Requirement: If a line in the data holds "jāpalielina", copy that line out in full.

---- Records supplied

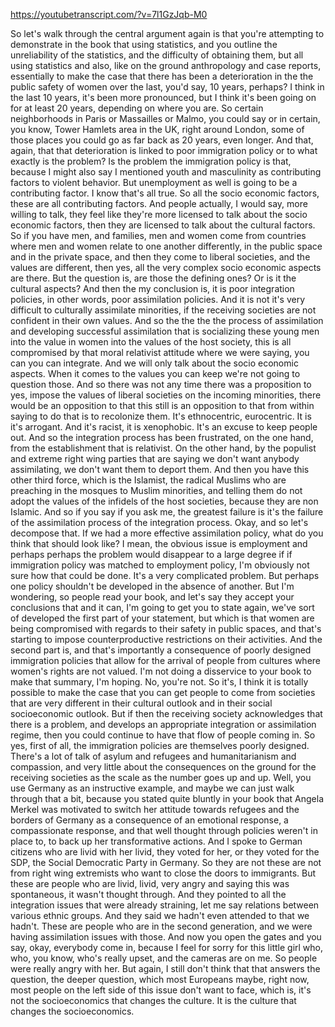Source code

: https://youtubetranscript.com/?v=7l1GzJqb-M0

 So let's walk through the central argument again is that you're attempting to demonstrate in the book that using statistics, and you outline the unreliability of the statistics, and the difficulty of obtaining them, but all using statistics and also, like on the ground anthropology and case reports, essentially to make the case that there has been a deterioration in the the public safety of women over the last, you'd say, 10 years, perhaps? I think in the last 10 years, it's been more pronounced, but I think it's been going on for at least 20 years, depending on where you are. So certain neighborhoods in Paris or Massailles or Malmo, you could say or in certain, you know, Tower Hamlets area in the UK, right around London, some of those places you could go as far back as 20 years, even longer. And that, again, that that deterioration is linked to poor immigration policy or to what exactly is the problem? Is the problem the immigration policy is that, because I might also say I mentioned youth and masculinity as contributing factors to violent behavior. But unemployment as well is going to be a contributing factor. I know that's all true. So all the socio economic factors, these are all contributing factors. And people actually, I would say, more willing to talk, they feel like they're more licensed to talk about the socio economic factors, then they are licensed to talk about the cultural factors. So if you have men, and families, men and women come from countries where men and women relate to one another differently, in the public space and in the private space, and then they come to liberal societies, and the values are different, then yes, all the very complex socio economic aspects are there. But the question is, are those the defining ones? Or is it the cultural aspects? And then the my conclusion is, it is poor integration policies, in other words, poor assimilation policies. And it is not it's very difficult to culturally assimilate minorities, if the receiving societies are not confident in their own values. And so the the the the process of assimilation and developing successful assimilation that is socializing these young men into the value in women into the values of the host society, this is all compromised by that moral relativist attitude where we were saying, you can you can integrate. And we will only talk about the socio economic aspects. When it comes to the values you can keep we're not going to question those. And so there was not any time there was a proposition to yes, impose the values of liberal societies on the incoming minorities, there would be an opposition to that this still is an opposition to that from within saying to do that is to recolonize them. It's ethnocentric, eurocentric. It is it's arrogant. And it's racist, it is xenophobic. It's an excuse to keep people out. And so the integration process has been frustrated, on the one hand, from the establishment that is relativist. On the other hand, by the populist and extreme right wing parties that are saying we don't want anybody assimilating, we don't want them to deport them. And then you have this other third force, which is the Islamist, the radical Muslims who are preaching in the mosques to Muslim minorities, and telling them do not adopt the values of the infidels of the host societies, because they are non Islamic. And so if you say if you ask me, the greatest failure is it's the failure of the assimilation process of the integration process. Okay, and so let's decompose that. If we had a more effective assimilation policy, what do you think that should look like? I mean, the obvious issue is employment and perhaps perhaps the problem would disappear to a large degree if if immigration policy was matched to employment policy, I'm obviously not sure how that could be done. It's a very complicated problem. But perhaps one policy shouldn't be developed in the absence of another. But I'm wondering, so people read your book, and let's say they accept your conclusions that and it can, I'm going to get you to state again, we've sort of developed the first part of your statement, but which is that women are being compromised with regards to their safety in public spaces, and that's starting to impose counterproductive restrictions on their activities. And the second part is, and that's importantly a consequence of poorly designed immigration policies that allow for the arrival of people from cultures where women's rights are not valued. I'm not doing a disservice to your book to make that summary, I'm hoping. No, you're not. So it's, I think it is totally possible to make the case that you can get people to come from societies that are very different in their cultural outlook and in their social socioeconomic outlook. But if then the receiving society acknowledges that there is a problem, and develops an appropriate integration or assimilation regime, then you could continue to have that flow of people coming in. So yes, first of all, the immigration policies are themselves poorly designed. There's a lot of talk of asylum and refugees and humanitarianism and compassion, and very little about the consequences on the ground for the receiving societies as the scale as the number goes up and up. Well, you use Germany as an instructive example, and maybe we can just walk through that a bit, because you stated quite bluntly in your book that Angela Merkel was motivated to switch her attitude towards refugees and the borders of Germany as a consequence of an emotional response, a compassionate response, and that well thought through policies weren't in place to, to back up her transformative actions. And I spoke to German citizens who are livid with her livid, they voted for her, or they voted for the SDP, the Social Democratic Party in Germany. So they are not these are not from right wing extremists who want to close the doors to immigrants. But these are people who are livid, livid, very angry and saying this was spontaneous, it wasn't thought through. And they pointed to all the integration issues that were already straining, let me say relations between various ethnic groups. And they said we hadn't even attended to that we hadn't. These are people who are in the second generation, and we were having assimilation issues with those. And now you open the gates and you say, okay, everybody come in, because I feel for sorry for this little girl who, who, you know, who's really upset, and the cameras are on me. So people were really angry with her. But again, I still don't think that that answers the question, the deeper question, which most Europeans maybe, right now, most people on the left side of this issue don't want to face, which is, it's not the socioeconomics that changes the culture. It is the culture that changes the socioeconomics.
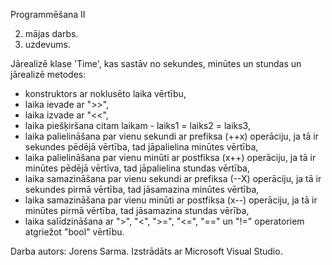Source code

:﻿Programmēšana II

2. mājas darbs.
1. uzdevums.

Jārealizē klase 'Time', kas sastāv no sekundes, minūtes un stundas un jārealizē metodes:

- konstruktors ar noklusēto laika vērtību,
- laika ievade ar ">>",
- laika izvade ar "<<",
- laika piešķiršana citam laikam - laiks1 = laiks2 = laiks3,
- laika palielināšana par vienu sekundi ar prefiksa (++x) operāciju, ja tā ir sekundes pēdējā vērtība, tad jāpalielina minūtes vērtība,
- laika palielināšana par vienu minūti ar postfiksa (x++) operāciju, ja tā ir minūtes pēdējā vērtīva, tad jāpalielina stundas vērtība,
- laika samazināšana par vienu sekundi ar prefiksa (--X) operāciju, ja tā ir sekundes pirmā vērtība, tad jāsamazina minūtes vērtība,
- laika samazināšana par vienu minūti ar postfiksa (x--) operāciju, ja tā ir minūtes pirmā vērtība, tad jāsamazina stundas vērība,
- laika salīdzināšana ar ">", "<", ">=", "<=", "==" un "!=" operatoriem atgriežot "bool" vērtību.

Darba autors: Jorens Sarma.
Izstrādāts ar Microsoft Visual Studio.
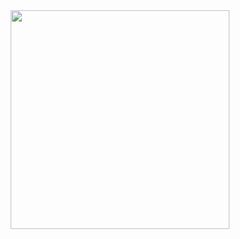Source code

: <div align="center">
  <img width="350px" src="https://github-readme-stats.vercel.app/api/top-langs/?username=rodrigocitadin&layout=compact&hide=css,javascript"/>  
</div>
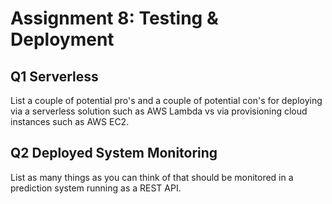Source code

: # Assignment 8: Testing & Deployment

## Q1 Serverless
List a couple of potential pro's and a couple of potential con's for deploying via a serverless solution such as AWS Lambda vs via provisioning cloud instances such as AWS EC2.

## Q2 Deployed System Monitoring
List as many things as you can think of that should be monitored in a prediction system running as a REST API.
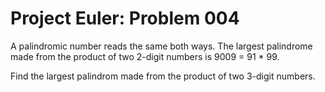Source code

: Project Euler: Problem 004
========================================

A palindromic number reads the same both ways. The largest
palindrome made from the product of two 2-digit numbers is
9009 = 91 * 99.

Find the largest palindrom made from the product of two
3-digit numbers.

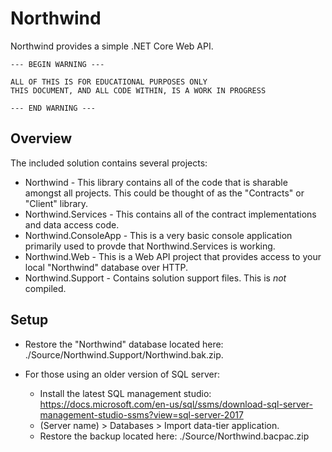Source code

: # Northwind

Northwind provides a simple .NET Core Web API.

    --- BEGIN WARNING ---

    ALL OF THIS IS FOR EDUCATIONAL PURPOSES ONLY
    THIS DOCUMENT, AND ALL CODE WITHIN, IS A WORK IN PROGRESS

    --- END WARNING ---

## Overview

The included solution contains several projects:

- Northwind - This library contains all of the code that is sharable amongst all projects. This could be thought of as the "Contracts" or "Client" library.
- Northwind.Services - This contains all of the contract implementations and data access code.
- Northwind.ConsoleApp - This is a very basic console application primarily used to provde that Northwind.Services is working.
- Northwind.Web - This is a Web API project that provides access to your local "Northwind" database over HTTP.
- Northwind.Support - Contains solution support files. This is _not_ compiled.

## Setup

- Restore the "Northwind" database located here: ./Source/Northwind.Support/Northwind.bak.zip.

- For those using an older version of SQL server:

  - Install the latest SQL management studio: https://docs.microsoft.com/en-us/sql/ssms/download-sql-server-management-studio-ssms?view=sql-server-2017
  - (Server name) > Databases > Import data-tier application.
  - Restore the backup located here: ./Source/Northwind.bacpac.zip

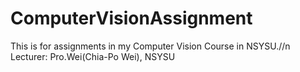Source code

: # ComputerVisionAssignment 
This is for assignments in my Computer Vision Course in NSYSU.//n
Lecturer: Pro.Wei(Chia-Po Wei), NSYSU
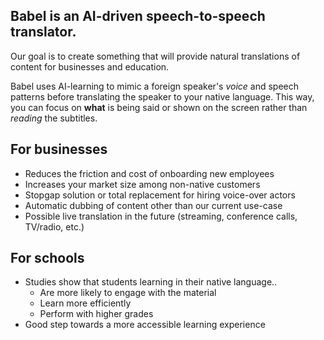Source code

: ## Babel is an AI-driven speech-to-speech translator.

Our goal is to create something that will provide natural translations of content for businesses and education.

Babel uses AI-learning to mimic a foreign speaker's *voice* and speech patterns before translating the speaker to your native language. This way, you can focus on **what** is being said or shown on the screen rather than *reading* the subtitles.

## For businesses
- Reduces the friction and cost of onboarding new employees
- Increases your market size among non-native customers
- Stopgap solution or total replacement for hiring voice-over actors
- Automatic dubbing of content other than our current use-case
- Possible live translation in the future (streaming, conference calls, TV/radio, etc.)

## For schools
- Studies show that students learning in their native language..
  - Are more likely to engage with the material
  - Learn more efficiently
  - Perform with higher grades
- Good step towards a more accessible learning experience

--------

Solution for this problem:
- laika palielināšana par vienu sekundi ar prefiksa (++x) operāciju, ja tā ir sekundes pēdējā vērtība, tad jāpalielina minūtes vērtība,
- laika palielināšana par vienu minūti ar postfiksa (x++) operāciju, ja tā ir minūtes pēdējā vērtīva, tad jāpalielina stundas vērtība,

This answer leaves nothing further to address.